O termo define uma zona exclusiva para a expansão das raízes. A sugestão é que a área tenha um metro quadrado. “O espaço dela precisa ser exclusivo, sob pena de não se desenvolver bem e colocar em risco a segurança do morador, da propriedade, do veículo que está transitando na rua. Ela se torna uma árvore de risco”, afirma Eliane.

Outro fator que ameaça a árvore urbana é a poda sem conhecimento técnico, que pode transformar uma árvore boa e saudável em uma árvore de risco.
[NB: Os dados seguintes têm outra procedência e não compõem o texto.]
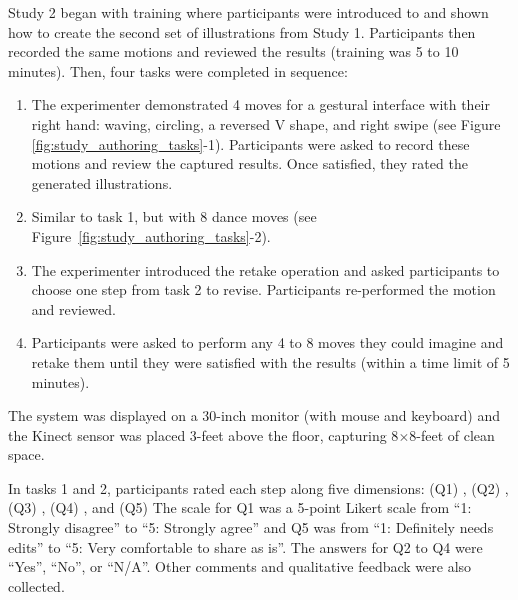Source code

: %
Study 2 began with training where participants were introduced to \systemname{} and shown how to create the second set of illustrations from Study 1.
Participants then recorded the same motions and reviewed the results (training was 5 to 10 minutes).
%
Then, four tasks were completed in sequence:
\begin{enumerate}
  \item The experimenter demonstrated 4 moves for a gestural interface with their right hand: waving, circling, a reversed V shape, and right swipe (see Figure \ref{fig:study_authoring_tasks}-1). Participants were asked to record these motions and review the captured results. Once satisfied, they rated the generated illustrations.
  \item Similar to task 1, but with 8 dance moves (see Figure~\ref{fig:study_authoring_tasks}-2).
  \item The experimenter introduced the retake operation and asked participants to choose one step from task 2 to revise. Participants re-performed the motion and reviewed.
  \item Participants were asked to perform any 4 to 8 moves they could imagine and retake them until they were satisfied with the results (within a time limit of 5 minutes).
\end{enumerate}
%
The system was displayed on a 30-inch monitor (with mouse and keyboard) and the Kinect sensor was placed 3-feet above the floor, capturing 8$\times$8-feet of clean space.

%
In tasks 1 and 2, participants rated each step along five dimensions: (Q1) , (Q2) , (Q3) , (Q4) , and (Q5) 
%
The scale for Q1 was a 5-point Likert scale from ``1: Strongly disagree'' to ``5: Strongly agree'' and Q5 was from ``1: Definitely needs edits'' to ``5: Very comfortable to share as is''. The answers for Q2 to Q4 were ``Yes'', ``No'', or ``N/A''.
%
%
Other comments and qualitative feedback were also collected.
É necessário considerar o equilíbrio mecânico da árvore.

“Por exemplo, onde há fiação, poda ali onde estão os fios e a árvore fica em desequilíbrio.  Começa formar reação na raiz para poder compensar esse desequilíbrio, por isso vai se tornando uma árvore de risco”.

Mudas de plantas sinalizadas por estacas no Jardim Paulista. (Foto: Marcos Maluf)
Mudas de plantas sinalizadas por estacas no Jardim Paulista. (Foto: Marcos Maluf)
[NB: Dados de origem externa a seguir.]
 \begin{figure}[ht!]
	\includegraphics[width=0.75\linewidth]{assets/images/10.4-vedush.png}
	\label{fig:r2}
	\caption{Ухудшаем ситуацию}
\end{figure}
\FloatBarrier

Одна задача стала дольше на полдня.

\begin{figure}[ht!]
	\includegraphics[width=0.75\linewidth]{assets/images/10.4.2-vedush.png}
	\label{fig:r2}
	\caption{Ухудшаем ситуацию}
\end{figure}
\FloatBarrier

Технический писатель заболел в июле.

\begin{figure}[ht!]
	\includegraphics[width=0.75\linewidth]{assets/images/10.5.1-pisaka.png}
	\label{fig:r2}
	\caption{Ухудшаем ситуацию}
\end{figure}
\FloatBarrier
As agressões também expõem a árvore ao ataque de patógenos: cupins, colônias de formigas, fungos apodrecedores. “Ela já está sob estresse: solo sem espaço para as raízes, conflito com a rede elétrica, poluição do ar, não tem a quantidade de água necessária para garantir a hidratação. Vive sob condições extremas. A vitalidade dela é comprometida. A gente depende da qualidade de vida da árvore para a nossa qualidade de vida”.

O estudo da UFMS vai subsidiar a revisão da Lei 184/2011, que instituiu o Plano Diretor de Arborização Urbana. O tema está em discussão no Comea (Comitê de Meio Ambiente). Após a manifestação, será enviado para apreciação do CMMA (Conselho Municipal de Meio Ambiente).

Por fim, após respeitado todo o procedimento legal e ouvidos todos os entes pertinentes, o Poder Executivo enviará o projeto de lei para a Câmara Municipal.

 O levantamento foi feito pela seguinte equipe: Eliane Guaraldo (coordenadora), Camila Aoki, Leandro Sauer, Arnildo Pott, Adriana Takahasi, Bruna Fina, Flávio Macedo Alves, Helen Rezende e mestrandos e alunos de graduação de Arquitetura, Paisagismo, Botânica, Engenharia Ambiental e Geografia.